The demand for the details in regards to N522 billion refunds shared among the states is coming just as there is obvious lack of readiness to render account and silence the request as usual by the governors.
Meanwhile, the easy ride by the governors in frivolity has been blamed on the country’s state legislatures, who have been described as weak, dumbs and puppets, manipulated cheaply by the state chief executives.
The Federal Government had in December 2016, according to a Finance ministry source, agreed to release part of the refund to states, even without conclusive reconciliation of the figures, on the basis that 50 per cent of the amount would be for salaries and pensions, while the remainder would be for critical projects.
However, only Lagos and Cross River states have reported their refunds to be intact, with mapped out plans to invest it in critical infrastructure, while others said they have already expended theirs.
But the source told The Guardian that it is a standard practice for the ministry to monitor disbursed fund and have asked for rendition of account from the governors, which they are not willing to oblige, stalking the release of the second tranche.
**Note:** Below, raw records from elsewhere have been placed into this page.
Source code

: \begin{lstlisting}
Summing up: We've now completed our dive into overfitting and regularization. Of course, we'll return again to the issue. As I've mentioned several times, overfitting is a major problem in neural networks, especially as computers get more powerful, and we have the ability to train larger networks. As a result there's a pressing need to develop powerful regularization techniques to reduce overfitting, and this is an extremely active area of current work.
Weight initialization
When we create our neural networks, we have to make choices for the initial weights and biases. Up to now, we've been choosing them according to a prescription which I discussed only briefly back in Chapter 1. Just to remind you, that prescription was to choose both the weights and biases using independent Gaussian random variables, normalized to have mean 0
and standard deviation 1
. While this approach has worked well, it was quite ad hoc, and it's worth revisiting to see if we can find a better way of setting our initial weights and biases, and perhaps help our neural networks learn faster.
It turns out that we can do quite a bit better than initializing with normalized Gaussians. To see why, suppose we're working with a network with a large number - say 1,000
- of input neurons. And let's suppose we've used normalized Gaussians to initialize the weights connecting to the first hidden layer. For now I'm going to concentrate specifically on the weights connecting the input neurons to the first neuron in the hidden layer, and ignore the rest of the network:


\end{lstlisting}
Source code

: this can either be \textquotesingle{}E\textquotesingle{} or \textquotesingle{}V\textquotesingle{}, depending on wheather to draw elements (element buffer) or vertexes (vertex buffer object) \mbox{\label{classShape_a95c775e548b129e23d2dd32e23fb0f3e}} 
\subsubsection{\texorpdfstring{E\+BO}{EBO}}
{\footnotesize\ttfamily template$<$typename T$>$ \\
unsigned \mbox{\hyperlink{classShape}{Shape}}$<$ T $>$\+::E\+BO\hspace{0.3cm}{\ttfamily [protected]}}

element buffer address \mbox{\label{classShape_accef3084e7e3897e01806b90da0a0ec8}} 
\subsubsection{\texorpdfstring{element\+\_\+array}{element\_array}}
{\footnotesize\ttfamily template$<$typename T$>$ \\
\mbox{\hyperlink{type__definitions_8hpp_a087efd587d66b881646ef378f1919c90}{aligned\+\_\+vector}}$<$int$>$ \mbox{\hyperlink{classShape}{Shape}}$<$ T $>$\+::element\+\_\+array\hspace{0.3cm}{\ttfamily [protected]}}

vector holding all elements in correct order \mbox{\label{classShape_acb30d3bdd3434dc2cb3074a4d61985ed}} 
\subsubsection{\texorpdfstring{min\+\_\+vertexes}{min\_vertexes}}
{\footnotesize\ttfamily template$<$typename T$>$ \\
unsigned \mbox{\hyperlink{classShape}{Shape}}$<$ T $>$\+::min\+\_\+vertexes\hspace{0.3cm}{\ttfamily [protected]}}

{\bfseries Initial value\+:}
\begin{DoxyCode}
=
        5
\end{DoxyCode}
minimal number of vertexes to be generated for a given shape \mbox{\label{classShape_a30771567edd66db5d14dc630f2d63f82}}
Meanwhile, the Chairman, Senate Committee on Foreign and Domestic Debts, bared fangs that the National Assembly is completely cut out of the details of the refund, with no institutional mechanism for monitoring, which now turned the money mere largesse.
“States have collected so much money as loans to the point that many of them are not longer credit worthy. Most of the monies collected as loans were simply wasted in the last 17 years. It is very clear that even the first tranche of the refund has not been felt going by various protests.
“For now, the State Houses of Assembly don’t have the will to exercise their powers. The governors have pocketed most of them, and they have no courage to question the excesses of their governors. So, that is a major problem we are facing as a country.
“The only way for this refund to work is for the ICPC and EFCC to monitor how the monies are being spent. And that will amount to over-burdening these institutions because they were not established to monitor projects,” he said.
The President of Nigeria Labour Congress (NLC), Ayuba Wabba, affirmed that there were guidelines for the funds released and the some state governments utilised the money for the purpose it was meant for, while many diverted theirs.
“That is the fact and nothing has happened to those that diverted the fund. Therefore, it is safe to say that the purpose of the fund has not been achieved.
“The payment of salaries, pension and gratuities of workers are still a burning issue. We believe in the labour movement that the economy has remained in recession because workers have not been paid,” he said.
Professor of Political Economy and Management, Pat Utomi, in a chat with The Guardian, said states are bedeviled with capacity problem in their administration.
According to him, most of the funds are wasted not only as a result of corruption, but ignorance and sheer lack of will to engage in town hall meetings where issues can be sorted out.
He said that the capacity challenge has been a continuum, as lots of reviews following the years of coup showed that across board there were foreign loans taken by state governments that never even got to Nigeria, but directly disbursed into personal accounts of some state governors.